The world's oceans are full of plastic. Above, a worker separates plastic bottles taken from beaches and rivers at a recycling depot in Panama City, Sept. 12, 2013. Reuters/ Carlos Jasso

There will be more plastic in the world’s oceans than fish, in terms of weight, by 2050, according to a new report released by the World Economic Forum. The use of plastic has increased 20 times in the past 50 years, and production is expected to double again in the next 20 years, Newser reported Sunday.

The report, which is based on interviews with more than 180 experts and analyses of more than 200 other reports, paints a bleak picture for the future of plastics. Plastic has become incredibly popular due to its versatile functionality and low cost, but it is severely hurting the environment, the report warns.

Nearly one third of all plastic packaging do not make it into collection systems, meaning it ends up clogging infrastructure or floating in nature. Just 14 percent of plastic packaging is collected for recycling, and the reuse rate is far lower than that of other products such as paper, iron or steel.

“After a short first-use cycle, 95 percent of plastic packaging material value, or $80 to $120 billion annually, is lost to the economy,” the report said.

A fisherman (left) mends his boat as a fellow fisherman carries a box of fish at a polluted beach in Cilincing, North Jakarta June 5, 2013. Reuters/Beawiharta

For the plastic that does not get collected, it’s not difficult to find out where it goes. More than 70 percent of the plastic the world produces ultimately finds its way into a landfill or finishes its journey in the world’s waterways.

In terms of weight, more than eight million tons of plastics go into the world’s oceans each year, according to the report. Plastic can last for hundreds of years, so the trash has continued to pile up over time.

Once plastic is caught in the world’s water sources, it causes damage worth $13 billion annually for the tourism, shipping and fishing industries.

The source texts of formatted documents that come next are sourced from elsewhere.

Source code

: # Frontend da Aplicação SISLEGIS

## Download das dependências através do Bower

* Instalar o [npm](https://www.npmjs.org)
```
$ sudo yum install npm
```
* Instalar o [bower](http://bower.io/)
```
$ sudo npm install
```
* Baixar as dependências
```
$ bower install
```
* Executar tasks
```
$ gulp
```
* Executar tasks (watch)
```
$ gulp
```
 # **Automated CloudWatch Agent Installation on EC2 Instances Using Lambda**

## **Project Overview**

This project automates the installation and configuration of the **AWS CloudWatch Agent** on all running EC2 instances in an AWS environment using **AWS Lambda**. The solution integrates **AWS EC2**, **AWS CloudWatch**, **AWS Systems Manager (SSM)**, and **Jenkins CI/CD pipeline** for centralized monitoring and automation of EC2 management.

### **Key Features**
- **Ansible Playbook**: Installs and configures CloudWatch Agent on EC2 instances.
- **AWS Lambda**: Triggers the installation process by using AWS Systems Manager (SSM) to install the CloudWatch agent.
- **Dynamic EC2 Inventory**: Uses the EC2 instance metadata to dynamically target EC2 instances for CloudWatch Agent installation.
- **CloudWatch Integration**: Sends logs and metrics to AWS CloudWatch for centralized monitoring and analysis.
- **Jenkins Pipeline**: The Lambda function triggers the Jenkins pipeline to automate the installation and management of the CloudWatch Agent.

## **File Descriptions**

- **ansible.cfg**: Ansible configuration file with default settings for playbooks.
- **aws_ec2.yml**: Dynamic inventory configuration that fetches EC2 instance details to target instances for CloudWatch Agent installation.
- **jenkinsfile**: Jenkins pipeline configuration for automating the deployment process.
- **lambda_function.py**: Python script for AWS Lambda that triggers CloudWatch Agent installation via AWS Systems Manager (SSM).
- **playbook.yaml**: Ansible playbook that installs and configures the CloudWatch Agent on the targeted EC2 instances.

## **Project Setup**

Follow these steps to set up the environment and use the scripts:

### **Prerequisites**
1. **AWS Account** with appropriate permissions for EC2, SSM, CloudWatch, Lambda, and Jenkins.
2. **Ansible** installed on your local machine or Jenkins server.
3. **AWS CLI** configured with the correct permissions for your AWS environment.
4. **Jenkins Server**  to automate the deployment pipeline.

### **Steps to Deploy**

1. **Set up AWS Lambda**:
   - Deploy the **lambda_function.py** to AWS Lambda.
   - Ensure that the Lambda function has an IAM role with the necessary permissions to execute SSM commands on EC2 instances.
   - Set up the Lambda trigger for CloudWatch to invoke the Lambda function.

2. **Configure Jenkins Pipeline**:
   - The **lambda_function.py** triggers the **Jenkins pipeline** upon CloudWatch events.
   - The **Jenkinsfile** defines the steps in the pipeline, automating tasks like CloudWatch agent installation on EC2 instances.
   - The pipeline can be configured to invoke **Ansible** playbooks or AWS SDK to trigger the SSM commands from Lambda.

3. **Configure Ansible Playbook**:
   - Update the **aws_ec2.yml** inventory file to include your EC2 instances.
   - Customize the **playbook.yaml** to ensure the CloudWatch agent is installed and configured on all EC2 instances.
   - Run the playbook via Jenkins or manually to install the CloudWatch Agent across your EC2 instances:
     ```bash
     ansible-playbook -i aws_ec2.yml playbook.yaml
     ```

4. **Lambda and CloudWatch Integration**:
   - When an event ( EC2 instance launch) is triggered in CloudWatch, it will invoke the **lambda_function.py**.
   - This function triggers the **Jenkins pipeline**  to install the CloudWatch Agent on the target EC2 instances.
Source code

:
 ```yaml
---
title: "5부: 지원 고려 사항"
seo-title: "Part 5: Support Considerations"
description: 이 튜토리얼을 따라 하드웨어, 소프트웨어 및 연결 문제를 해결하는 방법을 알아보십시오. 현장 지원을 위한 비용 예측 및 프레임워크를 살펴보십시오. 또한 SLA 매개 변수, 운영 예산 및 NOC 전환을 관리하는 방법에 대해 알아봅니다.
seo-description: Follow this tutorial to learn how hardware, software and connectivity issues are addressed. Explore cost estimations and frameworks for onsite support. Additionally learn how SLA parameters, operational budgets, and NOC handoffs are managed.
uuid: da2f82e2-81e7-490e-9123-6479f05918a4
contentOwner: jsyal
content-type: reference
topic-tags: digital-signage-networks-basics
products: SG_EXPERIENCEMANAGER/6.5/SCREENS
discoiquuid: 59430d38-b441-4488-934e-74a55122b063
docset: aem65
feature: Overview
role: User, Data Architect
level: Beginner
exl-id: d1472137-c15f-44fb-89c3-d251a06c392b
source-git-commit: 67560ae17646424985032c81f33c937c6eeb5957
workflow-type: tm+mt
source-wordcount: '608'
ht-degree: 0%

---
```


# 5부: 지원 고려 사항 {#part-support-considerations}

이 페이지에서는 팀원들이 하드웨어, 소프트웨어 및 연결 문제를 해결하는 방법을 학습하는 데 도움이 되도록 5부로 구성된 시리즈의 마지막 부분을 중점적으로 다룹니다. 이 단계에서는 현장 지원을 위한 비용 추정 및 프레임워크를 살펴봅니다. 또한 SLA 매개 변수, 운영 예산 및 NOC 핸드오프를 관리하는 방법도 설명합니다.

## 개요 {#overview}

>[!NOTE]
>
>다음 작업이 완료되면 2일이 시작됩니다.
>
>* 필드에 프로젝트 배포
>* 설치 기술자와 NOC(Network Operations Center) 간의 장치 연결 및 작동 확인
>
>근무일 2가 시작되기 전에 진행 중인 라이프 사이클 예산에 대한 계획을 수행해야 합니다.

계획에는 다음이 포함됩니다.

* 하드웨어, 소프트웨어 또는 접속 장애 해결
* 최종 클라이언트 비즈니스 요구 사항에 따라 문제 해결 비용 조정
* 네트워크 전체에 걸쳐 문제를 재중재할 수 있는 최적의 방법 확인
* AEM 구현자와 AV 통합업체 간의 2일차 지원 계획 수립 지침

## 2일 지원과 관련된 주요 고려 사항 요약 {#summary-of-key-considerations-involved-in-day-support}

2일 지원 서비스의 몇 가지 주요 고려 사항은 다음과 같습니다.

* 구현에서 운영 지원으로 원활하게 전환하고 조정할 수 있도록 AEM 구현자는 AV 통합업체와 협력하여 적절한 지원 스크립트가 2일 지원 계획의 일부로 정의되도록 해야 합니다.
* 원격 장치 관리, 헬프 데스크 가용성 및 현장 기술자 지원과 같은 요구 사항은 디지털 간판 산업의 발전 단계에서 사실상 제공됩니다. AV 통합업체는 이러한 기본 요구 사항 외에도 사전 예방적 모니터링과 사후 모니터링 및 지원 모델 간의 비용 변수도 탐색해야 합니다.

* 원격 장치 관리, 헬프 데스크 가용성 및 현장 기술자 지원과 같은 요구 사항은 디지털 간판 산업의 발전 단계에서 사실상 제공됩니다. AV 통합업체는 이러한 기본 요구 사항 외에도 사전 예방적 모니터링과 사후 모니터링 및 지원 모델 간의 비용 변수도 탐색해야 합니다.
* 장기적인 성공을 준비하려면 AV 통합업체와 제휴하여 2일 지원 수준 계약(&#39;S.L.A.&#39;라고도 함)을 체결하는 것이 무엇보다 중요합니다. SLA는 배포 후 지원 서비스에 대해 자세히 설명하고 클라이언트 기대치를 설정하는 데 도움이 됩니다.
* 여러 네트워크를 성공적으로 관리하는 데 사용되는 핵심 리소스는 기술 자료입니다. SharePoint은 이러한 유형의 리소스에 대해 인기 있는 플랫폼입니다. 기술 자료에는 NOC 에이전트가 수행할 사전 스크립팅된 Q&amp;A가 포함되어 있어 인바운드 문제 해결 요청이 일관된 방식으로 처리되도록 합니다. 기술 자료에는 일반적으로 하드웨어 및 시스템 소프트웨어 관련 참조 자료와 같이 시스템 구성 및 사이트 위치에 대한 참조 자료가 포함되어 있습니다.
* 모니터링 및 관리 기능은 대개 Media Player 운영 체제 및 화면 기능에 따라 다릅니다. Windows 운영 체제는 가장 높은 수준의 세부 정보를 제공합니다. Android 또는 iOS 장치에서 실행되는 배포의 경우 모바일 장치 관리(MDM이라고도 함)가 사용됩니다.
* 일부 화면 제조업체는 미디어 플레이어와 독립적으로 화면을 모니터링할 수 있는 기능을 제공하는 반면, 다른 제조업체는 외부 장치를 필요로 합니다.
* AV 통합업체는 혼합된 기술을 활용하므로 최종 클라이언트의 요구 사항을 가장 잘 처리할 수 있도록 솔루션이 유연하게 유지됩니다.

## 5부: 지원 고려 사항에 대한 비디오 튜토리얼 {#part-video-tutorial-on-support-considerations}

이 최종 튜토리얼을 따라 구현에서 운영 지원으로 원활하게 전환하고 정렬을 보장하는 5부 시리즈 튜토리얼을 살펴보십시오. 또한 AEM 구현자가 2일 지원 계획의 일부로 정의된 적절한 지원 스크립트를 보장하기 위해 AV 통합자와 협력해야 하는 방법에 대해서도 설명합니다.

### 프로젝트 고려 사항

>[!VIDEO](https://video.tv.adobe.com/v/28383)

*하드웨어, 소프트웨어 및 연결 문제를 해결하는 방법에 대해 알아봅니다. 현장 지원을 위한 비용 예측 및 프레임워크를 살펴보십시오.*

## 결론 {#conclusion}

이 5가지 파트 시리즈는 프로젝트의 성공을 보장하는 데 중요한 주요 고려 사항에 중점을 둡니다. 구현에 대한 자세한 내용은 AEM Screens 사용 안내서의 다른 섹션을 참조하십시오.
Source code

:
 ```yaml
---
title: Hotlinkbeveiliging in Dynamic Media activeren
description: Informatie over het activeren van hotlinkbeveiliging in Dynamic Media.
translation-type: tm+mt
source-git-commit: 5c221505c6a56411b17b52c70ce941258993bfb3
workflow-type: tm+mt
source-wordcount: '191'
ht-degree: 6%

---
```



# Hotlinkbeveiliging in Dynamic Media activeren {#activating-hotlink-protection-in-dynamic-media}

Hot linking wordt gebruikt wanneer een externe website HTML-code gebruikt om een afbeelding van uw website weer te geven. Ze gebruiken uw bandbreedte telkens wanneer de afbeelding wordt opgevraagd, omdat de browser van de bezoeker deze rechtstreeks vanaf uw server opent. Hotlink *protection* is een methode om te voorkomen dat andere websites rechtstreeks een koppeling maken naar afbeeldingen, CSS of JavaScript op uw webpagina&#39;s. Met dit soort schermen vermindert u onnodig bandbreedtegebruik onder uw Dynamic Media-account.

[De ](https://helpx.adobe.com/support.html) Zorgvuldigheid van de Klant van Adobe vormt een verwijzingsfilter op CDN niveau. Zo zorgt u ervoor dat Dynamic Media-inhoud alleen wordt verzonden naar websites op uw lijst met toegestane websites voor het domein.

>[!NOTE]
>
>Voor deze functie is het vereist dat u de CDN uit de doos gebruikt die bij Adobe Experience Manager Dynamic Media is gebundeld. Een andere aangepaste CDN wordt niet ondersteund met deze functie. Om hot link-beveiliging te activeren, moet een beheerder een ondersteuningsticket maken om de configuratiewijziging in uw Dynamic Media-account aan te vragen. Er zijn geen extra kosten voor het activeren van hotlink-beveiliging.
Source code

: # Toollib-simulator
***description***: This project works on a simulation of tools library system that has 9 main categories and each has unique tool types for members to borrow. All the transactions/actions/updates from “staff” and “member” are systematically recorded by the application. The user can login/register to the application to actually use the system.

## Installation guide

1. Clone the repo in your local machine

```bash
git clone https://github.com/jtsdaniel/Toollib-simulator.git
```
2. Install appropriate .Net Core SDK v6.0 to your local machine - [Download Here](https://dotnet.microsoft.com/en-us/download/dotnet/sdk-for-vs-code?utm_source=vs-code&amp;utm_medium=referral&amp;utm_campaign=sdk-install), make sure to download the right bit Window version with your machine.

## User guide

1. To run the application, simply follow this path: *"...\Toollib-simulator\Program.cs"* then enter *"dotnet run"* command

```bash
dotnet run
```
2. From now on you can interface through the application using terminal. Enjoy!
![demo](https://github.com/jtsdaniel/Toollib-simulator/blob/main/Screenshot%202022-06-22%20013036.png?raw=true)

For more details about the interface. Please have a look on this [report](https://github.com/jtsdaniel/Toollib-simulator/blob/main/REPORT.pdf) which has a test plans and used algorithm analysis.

It also threatens food security for people who rely on fishing to eat and can damage marine life around the world.

The report suggests the creation of a “new plastics economy” that would include more recycling, as well as reusable and compostable packaging. “After-use plastics could, with circular economy thinking, be turned into valuable feedstock,” Martin R. Stuchtey, who helped create the report, told the Guardian.